General Information

Textbook:  None
Instructor:  G. Ahmadi  (CAMP 267, 268-2322)
Office Hours:  MW 1:00 - 3:15 p.m., T 1:00 - 1:30 p.m.
Course Website:   http://www.clarkson.edu/projects/crcd/me437/
Prerequisites:  ME326 or equivalent.

Course Objectives 

1. To provide a fundamentals of aerosol transport deposition and removal in laminar flows.
2. To provide a fundamentals of particles adhesion and removal from surfaces.
3. To familiarize the students with the computational modeling of particle resuspension in laminar flows.
4. To familiarize the students with the industrial applications of aerosols.

Course Learning Outcomes

Outcome 1:

• Students will be able to formulate and solve aerosol tranport and deposition in laminar flows.

Outcome 2:

• Students will be able to analyze adhesion and removal of micro- and nano- particles.

Outcome 3:

• Students will become familiar with computational fluid mechanics and particle trajectory analysis procedures.
• Students will demonstrate using the FLUENT Code for solving aerosol transport in laminar flows.
• Student will become familiar with the experimental procedure for particle adhesion and removal analysis.

Outcome 4:

• Students will become familiar with the microcontamination problems in microelectronic and imaging industries.
• Students will become familiar with surface cleaning including ultrsonic cleaning.

Evaluation Methods

• Exam 1:   25%   (October 22, 2002, CAMP 178, 6:30-8:00 pm)
• Final Exam: 30%   (Final Exam week)
• Computational Projects   30%
• Laboratory work   5%
• Homework   10%

Course Description

ME 437 Fluid Mechanics of Aerosol Dispersion R-3, C-3.

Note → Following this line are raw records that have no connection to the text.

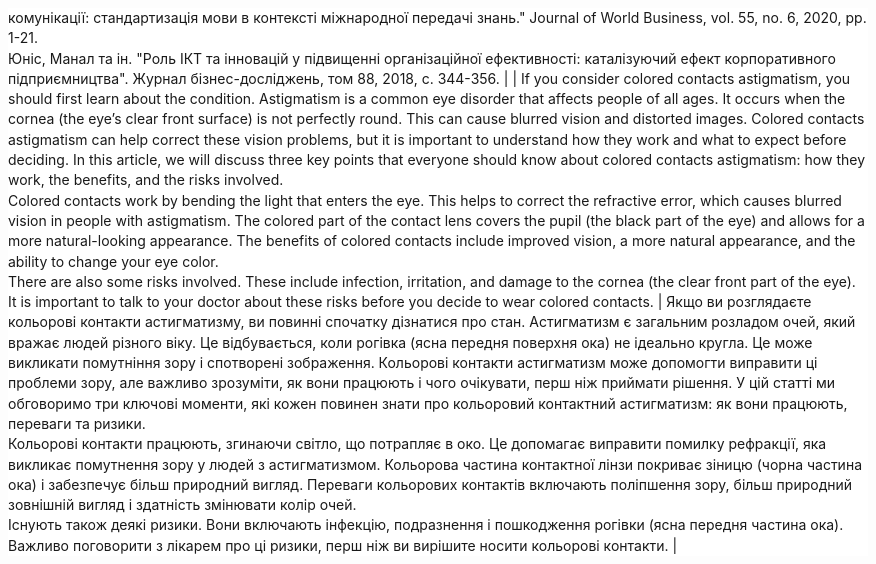 комунікації: стандартизація мови в контексті міжнародної передачі знань." Journal of World Business, vol. 55, no. 6, 2020, pp. 1-21.<br/>Юніс, Манал та ін. "Роль ІКТ та інновацій у підвищенні організаційної ефективності: каталізуючий ефект корпоративного підприємництва". Журнал бізнес-досліджень, том 88, 2018, с. 344-356. |
| If you consider colored contacts astigmatism, you should first learn about the condition. Astigmatism is a common eye disorder that affects people of all ages. It occurs when the cornea (the eye’s clear front surface) is not perfectly round. This can cause blurred vision and distorted images. Colored contacts astigmatism can help correct these vision problems, but it is important to understand how they work and what to expect before deciding. In this article, we will discuss three key points that everyone should know about colored contacts astigmatism: how they work, the benefits, and the risks involved.<br/>Colored contacts work by bending the light that enters the eye. This helps to correct the refractive error, which causes blurred vision in people with astigmatism. The colored part of the contact lens covers the pupil (the black part of the eye) and allows for a more natural-looking appearance. The benefits of colored contacts include improved vision, a more natural appearance, and the ability to change your eye color.<br/>There are also some risks involved. These include infection, irritation, and damage to the cornea (the clear front part of the eye). It is important to talk to your doctor about these risks before you decide to wear colored contacts. | Якщо ви розглядаєте кольорові контакти астигматизму, ви повинні спочатку дізнатися про стан. Астигматизм є загальним розладом очей, який вражає людей різного віку. Це відбувається, коли рогівка (ясна передня поверхня ока) не ідеально кругла. Це може викликати помутніння зору і спотворені зображення. Кольорові контакти астигматизм може допомогти виправити ці проблеми зору, але важливо зрозуміти, як вони працюють і чого очікувати, перш ніж приймати рішення. У цій статті ми обговоримо три ключові моменти, які кожен повинен знати про кольоровий контактний астигматизм: як вони працюють, переваги та ризики.<br/>Кольорові контакти працюють, згинаючи світло, що потрапляє в око. Це допомагає виправити помилку рефракції, яка викликає помутнення зору у людей з астигматизмом. Кольорова частина контактної лінзи покриває зіницю (чорна частина ока) і забезпечує більш природний вигляд. Переваги кольорових контактів включають поліпшення зору, більш природний зовнішній вигляд і здатність змінювати колір очей.<br/>Існують також деякі ризики. Вони включають інфекцію, подразнення і пошкодження рогівки (ясна передня частина ока). Важливо поговорити з лікарем про ці ризики, перш ніж ви вирішите носити кольорові контакти. |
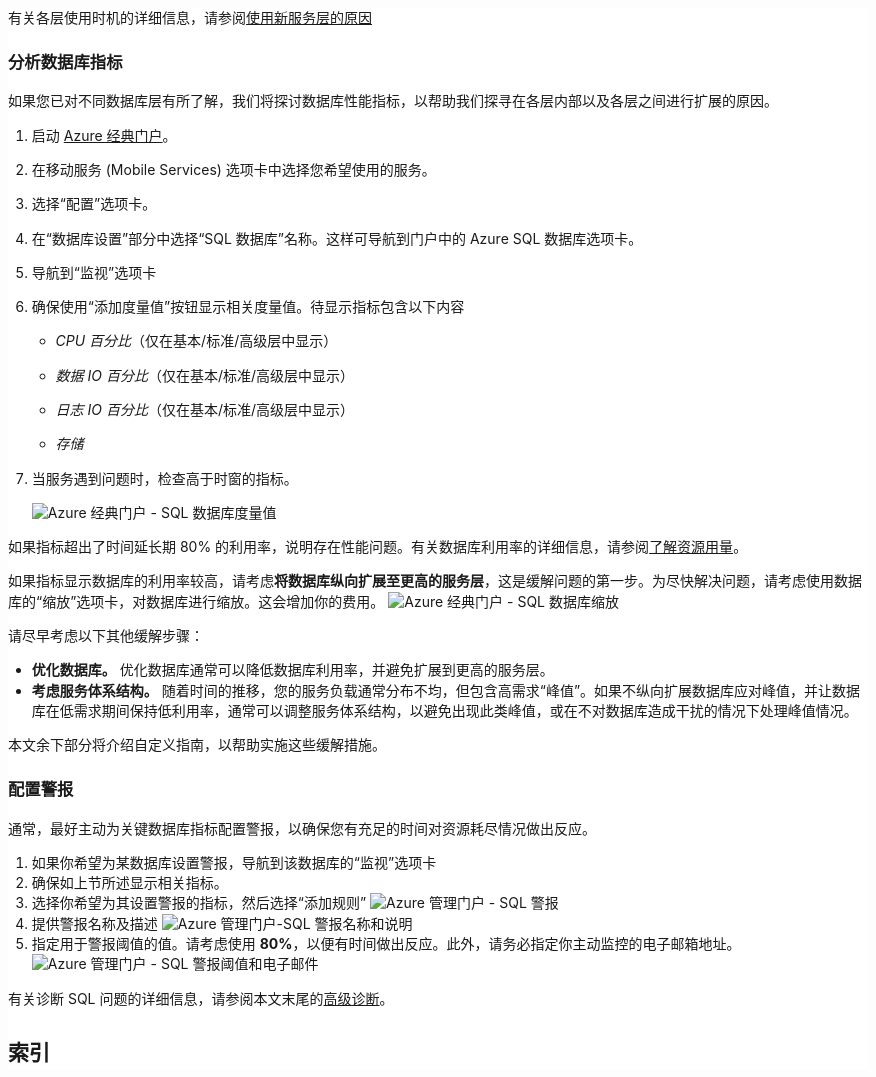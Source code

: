 有关各层使用时机的详细信息，请参阅[使用新服务层的原因](http://msdn.microsoft.com/zh-cn/library/azure/dn369873.aspx#Reasons)

###  分析数据库指标

如果您已对不同数据库层有所了解，我们将探讨数据库性能指标，以帮助我们探寻在各层内部以及各层之间进行扩展的原因。

1. 启动 [Azure 经典门户]。
2. 在移动服务 (Mobile Services) 选项卡中选择您希望使用的服务。
3. 选择“配置”选项卡。
4. 在“数据库设置”部分中选择“SQL 数据库”名称。这样可导航到门户中的 Azure SQL 数据库选项卡。
5. 导航到“监视”选项卡
6. 确保使用“添加度量值”按钮显示相关度量值。待显示指标包含以下内容
    - *CPU 百分比*（仅在基本/标准/高级层中显示）

    - *数据 IO 百分比*（仅在基本/标准/高级层中显示）
    - *日志 IO 百分比*（仅在基本/标准/高级层中显示）
    - *存储* 
7. 当服务遇到问题时，检查高于时窗的指标。 

    ![Azure 经典门户 - SQL 数据库度量值][PortalSqlMetrics]

如果指标超出了时间延长期 80% 的利用率，说明存在性能问题。有关数据库利用率的详细信息，请参阅[了解资源用量](http://msdn.microsoft.com/zh-cn/library/azure/dn369873.aspx#Resource)。

如果指标显示数据库的利用率较高，请考虑**将数据库纵向扩展至更高的服务层**，这是缓解问题的第一步。为尽快解决问题，请考虑使用数据库的“缩放”选项卡，对数据库进行缩放。这会增加你的费用。
![Azure 经典门户 - SQL 数据库缩放][PortalSqlScale]

请尽早考虑以下其他缓解步骤：

- **优化数据库。**
优化数据库通常可以降低数据库利用率，并避免扩展到更高的服务层。 
- **考虑服务体系结构。**
随着时间的推移，您的服务负载通常分布不均，但包含高需求“峰值”。如果不纵向扩展数据库应对峰值，并让数据库在低需求期间保持低利用率，通常可以调整服务体系结构，以避免出现此类峰值，或在不对数据库造成干扰的情况下处理峰值情况。

本文余下部分将介绍自定义指南，以帮助实施这些缓解措施。


###  配置警报

通常，最好主动为关键数据库指标配置警报，以确保您有充足的时间对资源耗尽情况做出反应。

1. 如果你希望为某数据库设置警报，导航到该数据库的“监视”选项卡
2. 确保如上节所述显示相关指标。
3. 选择你希望为其设置警报的指标，然后选择“添加规则”
    ![Azure 管理门户 - SQL 警报][PortalSqlAddAlert]
4. 提供警报名称及描述
    ![Azure 管理门户-SQL 警报名称和说明][PortalSqlAddAlert2]
5. 指定用于警报阈值的值。请考虑使用 **80%**，以便有时间做出反应。此外，请务必指定你主动监控的电子邮箱地址。
    ![Azure 管理门户 - SQL 警报阈值和电子邮件][PortalSqlAddAlert3]

有关诊断 SQL 问题的详细信息，请参阅本文末尾的[高级诊断](#AdvancedDiagnosing)。

<a name="Indexing"></a>
##  索引


[SSMS]: ./media/mobile-services-sql-scale-guidance/1.png
[PortalSqlManagement]: ./media/mobile-services-sql-scale-guidance/2.png
[PortalSqlMetrics]: ./media/mobile-services-sql-scale-guidance/3.png
[PortalSqlScale]: ./media/mobile-services-sql-scale-guidance/4.png
[PortalSqlAddAlert]: ./media/mobile-services-sql-scale-guidance/5.png
[PortalSqlAddAlert2]: ./media/mobile-services-sql-scale-guidance/6.png
[PortalSqlAddAlert3]: ./media/mobile-services-sql-scale-guidance/7.png
[SetIndexJavaScriptPortal]: ./media/mobile-services-sql-scale-guidance/set-index-portal-ui.png
[SSMSDMVs]: ./media/mobile-services-sql-scale-guidance/8.png
[PortalSqlManagementNewQuery]: ./media/mobile-services-sql-scale-guidance/9.png
[PortalSqlManagementRunQuery]: ./media/mobile-services-sql-scale-guidance/10.png
[PortalSqlManagementQueryPerformance]: ./media/mobile-services-sql-scale-guidance/11.png
[SSMSQueryPlan]: ./media/mobile-services-sql-scale-guidance/12.png
[PortalSqlManagementQueryPlan]: ./media/mobile-services-sql-scale-guidance/13.png
[Azure 经典门户]: http://manage.windowsazure.cn
[Azure SQL 数据库文档]: /documentation/services/sql-database/
[Managing SQL Database using SQL Server Management Studio]: http://go.microsoft.com/fwlink/p/?linkid=309723&clcid=0x409
[使用动态管理视图监视 SQL 数据库]: http://go.microsoft.com/fwlink/p/?linkid=309725&clcid=0x409
[Azure SQL 数据库性能和缩放]: http://go.microsoft.com/fwlink/p/?linkid=397217&clcid=0x409
[Azure SQL 数据库故障排除]: http://msdn.microsoft.com/zh-cn/library/azure/ee730906.aspx
[使用新服务层的原因]: http://msdn.microsoft.com/zh-cn/library/azure/dn369873.aspx#Reasons
[Take 方法]: http://msdn.microsoft.com/zh-cn/library/vstudio/bb503062(v=vs.110).aspx
[创建和修改主键约束]: http://technet.microsoft.com/zh-cn/library/ms181043(v=sql.105).aspx
[创建聚集索引]: http://technet.microsoft.com/zh-cn/library/ms186342(v=sql.120).aspx
[创建唯一索引]: http://technet.microsoft.com/zh-cn/library/ms187019.aspx
[创建非聚集索引]: http://technet.microsoft.com/zh-cn/library/ms189280.aspx
[Primary and Foreign Key Constraints]: http://msdn.microsoft.com/zh-cn/library/ms179610(v=sql.120).aspx
[主键和外键约束]: http://msdn.microsoft.com/zh-cn/library/ms179610(v=sql.120).aspx
[索引基础知识]: http://technet.microsoft.com/zh-cn/library/ms190457(v=sql.105).aspx
[常规索引设计指南]: http://technet.microsoft.com/zh-cn/library/ms191195(v=sql.105).aspx
[唯一索引设计指南]: http://technet.microsoft.com/zh-cn/library/ms187019(v=sql.105).aspx
[聚集索引设计指南]: http://technet.microsoft.com/zh-cn/library/ms190639(v=sql.105).aspx
[缺失索引动态管理视图]: http://technet.microsoft.com/zh-cn/library/ms345421.aspx
[实体框架 5 性能注意事项]: http://msdn.microsoft.com/zh-cn/data/hh949853
[Code First 数据批注]: http://msdn.microsoft.com/zh-cn/data/jj591583.aspx
[实体框架中的索引批注]: http://msdn.microsoft.com/zh-cn/data/jj591583.aspx#Index
[键的开销]: http://www.sqlskills.com/blogs/kimberly/how-much-does-that-key-cost-plus-sp_helpindex9/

Prerequisites: ME 326 or equivalent.

Review of viscous flow theory. Creeping flows around a sphere. Drag and lift forces acting on particles. Wall effects and nonspherical particles. Diffusion of aerosols in laminar flows. Brownian motion and Langevin equation. Mass diffusion in pipe and boundary layer flows. Dispersion of particles in turbulent flows. Turbulent diffusion and wall deposition of aerosols. Effects of electrostatics, van der Waals and other surface forces. Computational aspects of aerosol dispersion in laminar and turbulent flows. Particle removal and resuspension from surfaces. Coagulation of aerosols due to Brownian movement, presence of a shear field and turbulence. Applications to microcontamination control, air pollution, and particle deposition in human lung.

Exam and Homework Policies

Exam Policy

Homework Policy

Homeworks will be collected on every Monday. The homework will be graded and returned to the students.

References

1. W.C. Hinds, Aerosol Science and Technology, Wiley (1983, 1999).
2. J. Happel and H. Brenner, Low Reynolds Number Hydrodynamics, Martinus Nijhoff (1983).
3. N.A. Fuchs, The Mechanics of Aerosols, Dover (1989).
4. V.G. Levich, Physicochemicals Hydrodynamics, Prentice-Hall (1962).
5. F. White, Viscous Flow, McGraw Hill (1974).
6. R.L. Panton, Incompressible Flow, John Wiley (1984).
7. H. Schlichting, Boundary Layer Theory, McGraw Hill (1979).
8. J.O. Hinze, Turbulence, McGraw Hill (1975).
9. H. Tennekes and J.L. Lumley, A First Course in Turbulence, MIT Press (1981).
10. G.M. Hidy, Aerosols, Academic Press (1984).
11. G.M. Hidy and J.R. Brook, The Dynamics of Aerocolloididal Systems, Pergamon Press (1970).
12. Papavergos and Hedley, Chem. Eng. Rs. Des., Vol. 62, September 1984, pp. 275-295.
13. S.K. Friedlander, Smoke, Dust and Haze, Wiley (1977).
14. J. H. Vincent, Aerosol Science for Industrial Hygienists, Pergamon Press (1995).